The objective of this paper is to address the applicability of using API RP 2GEO (2011) for the design of wind turbine monopile foundations in normally to moderately overconsolidated clays. The study involved three-dimensional numerical modeling using the finite-element method, one-g laboratory model testing, and analysis of field test results. The following conclusions concerning the use of Matlock (1970) soft clay p-y curves for the design of large-diameter monopile foundations are drawn:
Numerical modeling and model-scale testing with rigid piles of different diameters indicate that the form of the Matlock (1970) p-y curves, in which the lateral displacement is normalized by pile diameter and lateral soil resistance is normalized by the ultimate resistance, appropriately captures the effect of pile diameter.
Field and model testing indicate that the Matlock (1970) p-y models consistently overestimate the lateral displacements at the pile head when used to analyze laterally loaded piles in normally to moderately overconsolidated clays.
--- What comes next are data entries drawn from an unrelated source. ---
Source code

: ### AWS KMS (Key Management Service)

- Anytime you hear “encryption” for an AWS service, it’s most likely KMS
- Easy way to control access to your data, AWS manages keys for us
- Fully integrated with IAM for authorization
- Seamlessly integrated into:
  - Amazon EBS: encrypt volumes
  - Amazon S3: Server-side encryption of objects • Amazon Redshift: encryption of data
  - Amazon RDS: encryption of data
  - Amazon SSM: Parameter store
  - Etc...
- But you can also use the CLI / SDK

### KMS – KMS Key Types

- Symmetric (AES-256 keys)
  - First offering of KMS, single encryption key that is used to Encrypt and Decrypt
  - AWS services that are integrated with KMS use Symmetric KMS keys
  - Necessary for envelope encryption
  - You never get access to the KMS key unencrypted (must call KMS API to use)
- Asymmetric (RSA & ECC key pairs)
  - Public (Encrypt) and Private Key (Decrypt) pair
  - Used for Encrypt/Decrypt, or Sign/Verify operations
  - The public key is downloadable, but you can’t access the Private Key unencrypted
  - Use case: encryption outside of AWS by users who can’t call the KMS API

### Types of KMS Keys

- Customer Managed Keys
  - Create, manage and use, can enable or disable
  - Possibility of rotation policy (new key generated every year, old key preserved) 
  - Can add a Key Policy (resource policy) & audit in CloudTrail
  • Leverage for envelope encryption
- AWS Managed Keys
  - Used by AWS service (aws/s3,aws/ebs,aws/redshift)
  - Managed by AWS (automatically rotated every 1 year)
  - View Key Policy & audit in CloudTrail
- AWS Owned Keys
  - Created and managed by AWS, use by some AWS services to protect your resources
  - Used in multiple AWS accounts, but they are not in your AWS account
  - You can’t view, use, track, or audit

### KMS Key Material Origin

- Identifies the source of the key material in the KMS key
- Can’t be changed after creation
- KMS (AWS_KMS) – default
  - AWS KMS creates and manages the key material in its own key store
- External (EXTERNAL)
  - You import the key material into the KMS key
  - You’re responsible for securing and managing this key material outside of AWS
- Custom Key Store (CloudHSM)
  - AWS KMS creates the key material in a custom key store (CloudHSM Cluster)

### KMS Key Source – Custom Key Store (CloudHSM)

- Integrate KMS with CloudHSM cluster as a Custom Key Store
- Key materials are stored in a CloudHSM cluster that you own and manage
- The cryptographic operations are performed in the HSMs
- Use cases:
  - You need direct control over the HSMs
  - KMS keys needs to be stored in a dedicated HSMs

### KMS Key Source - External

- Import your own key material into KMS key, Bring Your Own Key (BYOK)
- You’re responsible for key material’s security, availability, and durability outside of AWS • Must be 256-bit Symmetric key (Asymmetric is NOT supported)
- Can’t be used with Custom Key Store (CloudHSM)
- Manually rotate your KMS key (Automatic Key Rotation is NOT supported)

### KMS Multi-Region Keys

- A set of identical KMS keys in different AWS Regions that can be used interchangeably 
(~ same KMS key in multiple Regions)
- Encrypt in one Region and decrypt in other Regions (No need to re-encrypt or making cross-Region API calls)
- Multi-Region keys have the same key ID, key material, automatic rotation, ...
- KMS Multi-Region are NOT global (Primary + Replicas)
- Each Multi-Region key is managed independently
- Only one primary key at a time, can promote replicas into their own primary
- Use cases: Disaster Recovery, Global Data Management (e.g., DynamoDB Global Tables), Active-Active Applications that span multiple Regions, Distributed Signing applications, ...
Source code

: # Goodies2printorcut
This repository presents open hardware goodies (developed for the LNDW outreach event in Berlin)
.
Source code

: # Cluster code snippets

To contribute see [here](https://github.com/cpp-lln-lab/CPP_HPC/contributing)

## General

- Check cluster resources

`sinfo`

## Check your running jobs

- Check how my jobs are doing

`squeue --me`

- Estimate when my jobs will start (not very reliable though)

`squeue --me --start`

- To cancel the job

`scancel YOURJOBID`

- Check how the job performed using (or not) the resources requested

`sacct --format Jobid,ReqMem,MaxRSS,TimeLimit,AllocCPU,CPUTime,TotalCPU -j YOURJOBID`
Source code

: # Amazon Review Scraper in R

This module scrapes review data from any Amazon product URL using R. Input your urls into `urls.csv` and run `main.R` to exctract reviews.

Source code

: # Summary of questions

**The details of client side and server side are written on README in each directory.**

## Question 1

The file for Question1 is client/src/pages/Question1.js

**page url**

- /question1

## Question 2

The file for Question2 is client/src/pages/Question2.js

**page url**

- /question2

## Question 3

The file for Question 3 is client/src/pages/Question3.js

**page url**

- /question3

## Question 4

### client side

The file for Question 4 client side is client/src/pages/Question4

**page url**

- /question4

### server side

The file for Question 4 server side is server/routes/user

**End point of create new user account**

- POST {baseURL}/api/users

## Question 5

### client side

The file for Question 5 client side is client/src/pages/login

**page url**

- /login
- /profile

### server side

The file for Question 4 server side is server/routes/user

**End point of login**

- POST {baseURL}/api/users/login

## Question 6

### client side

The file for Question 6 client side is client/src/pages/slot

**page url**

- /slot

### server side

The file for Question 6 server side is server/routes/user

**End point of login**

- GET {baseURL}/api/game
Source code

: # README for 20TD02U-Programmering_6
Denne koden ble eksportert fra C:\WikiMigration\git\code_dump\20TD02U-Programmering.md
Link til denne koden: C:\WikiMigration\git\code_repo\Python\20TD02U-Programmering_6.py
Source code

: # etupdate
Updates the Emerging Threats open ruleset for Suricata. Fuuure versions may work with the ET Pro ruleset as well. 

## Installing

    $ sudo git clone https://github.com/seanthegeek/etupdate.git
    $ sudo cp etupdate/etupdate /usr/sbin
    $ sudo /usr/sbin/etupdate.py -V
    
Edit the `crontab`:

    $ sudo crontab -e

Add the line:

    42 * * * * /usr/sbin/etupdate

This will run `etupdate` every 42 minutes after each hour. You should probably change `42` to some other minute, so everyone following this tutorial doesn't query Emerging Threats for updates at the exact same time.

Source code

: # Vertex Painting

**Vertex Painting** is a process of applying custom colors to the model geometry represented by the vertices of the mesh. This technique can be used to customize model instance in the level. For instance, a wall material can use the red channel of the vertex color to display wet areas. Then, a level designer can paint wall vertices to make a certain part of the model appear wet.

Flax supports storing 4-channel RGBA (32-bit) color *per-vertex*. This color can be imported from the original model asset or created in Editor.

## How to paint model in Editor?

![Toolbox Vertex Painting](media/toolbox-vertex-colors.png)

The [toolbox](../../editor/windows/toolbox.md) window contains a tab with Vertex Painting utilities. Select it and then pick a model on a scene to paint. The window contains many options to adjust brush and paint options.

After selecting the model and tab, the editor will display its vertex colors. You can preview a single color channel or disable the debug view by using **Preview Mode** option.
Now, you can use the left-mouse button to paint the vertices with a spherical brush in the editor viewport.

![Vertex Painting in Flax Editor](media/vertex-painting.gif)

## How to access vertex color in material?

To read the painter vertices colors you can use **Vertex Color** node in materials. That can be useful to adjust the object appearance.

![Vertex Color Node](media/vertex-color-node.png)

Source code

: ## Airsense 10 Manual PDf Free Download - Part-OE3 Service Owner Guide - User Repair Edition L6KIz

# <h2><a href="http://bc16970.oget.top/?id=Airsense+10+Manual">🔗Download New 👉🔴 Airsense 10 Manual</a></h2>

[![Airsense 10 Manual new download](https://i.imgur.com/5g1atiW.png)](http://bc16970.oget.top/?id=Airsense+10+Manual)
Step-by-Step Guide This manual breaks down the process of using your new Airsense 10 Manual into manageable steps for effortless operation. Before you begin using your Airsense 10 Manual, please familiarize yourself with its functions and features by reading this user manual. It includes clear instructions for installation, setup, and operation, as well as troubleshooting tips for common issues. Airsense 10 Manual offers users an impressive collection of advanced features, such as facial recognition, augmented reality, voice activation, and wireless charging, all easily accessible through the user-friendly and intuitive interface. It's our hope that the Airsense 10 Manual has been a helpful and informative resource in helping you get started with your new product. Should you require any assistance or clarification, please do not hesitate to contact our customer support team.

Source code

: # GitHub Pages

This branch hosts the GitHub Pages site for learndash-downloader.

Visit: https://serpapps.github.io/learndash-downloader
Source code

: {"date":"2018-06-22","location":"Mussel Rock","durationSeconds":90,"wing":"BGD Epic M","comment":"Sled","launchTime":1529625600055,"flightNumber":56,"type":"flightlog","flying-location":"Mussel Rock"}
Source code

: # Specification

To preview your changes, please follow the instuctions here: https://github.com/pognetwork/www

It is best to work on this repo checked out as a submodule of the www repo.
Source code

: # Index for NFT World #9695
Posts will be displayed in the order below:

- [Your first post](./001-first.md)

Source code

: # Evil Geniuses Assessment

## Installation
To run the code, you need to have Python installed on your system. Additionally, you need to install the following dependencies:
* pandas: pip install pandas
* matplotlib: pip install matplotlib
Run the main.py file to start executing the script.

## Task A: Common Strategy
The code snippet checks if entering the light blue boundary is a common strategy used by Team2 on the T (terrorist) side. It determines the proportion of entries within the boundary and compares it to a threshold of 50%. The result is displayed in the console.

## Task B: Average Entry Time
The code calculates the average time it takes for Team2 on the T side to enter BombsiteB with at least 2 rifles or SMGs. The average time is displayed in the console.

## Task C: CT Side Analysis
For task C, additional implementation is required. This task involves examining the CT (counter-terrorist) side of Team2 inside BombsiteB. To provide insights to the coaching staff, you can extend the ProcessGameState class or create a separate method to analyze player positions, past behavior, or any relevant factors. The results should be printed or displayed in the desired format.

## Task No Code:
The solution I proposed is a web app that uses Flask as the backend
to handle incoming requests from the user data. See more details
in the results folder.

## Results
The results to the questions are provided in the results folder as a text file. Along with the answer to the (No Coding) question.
An approximate version of the Jeanjean (2009) p-y model, in which the Matlock (1970) p-y curves are scaled by p-multipliers calculated at various depths, generally provides a reasonable match to measured lateral displacements at the pile head when a relatively large strain at one-half the undrained shear strength is assumed, i.e., ?50 = 0.02. This result applies both to small scale model tests in kaolinite and large-scale field tests in high-plasticity clay.
Model tests show that cyclic loading causes the stiffness of the lateral pile-soil response to degrade by 20 to 30 percent. The amount of degradation is dependent on the displacement amplitude and the number of cycles. All of the degradation happens within 100 cycles, after which the stiffness is reasonably constant.
Model tests show that the ultimate lateral capacity of the pile is not significantly affected by the previous cyclic loading.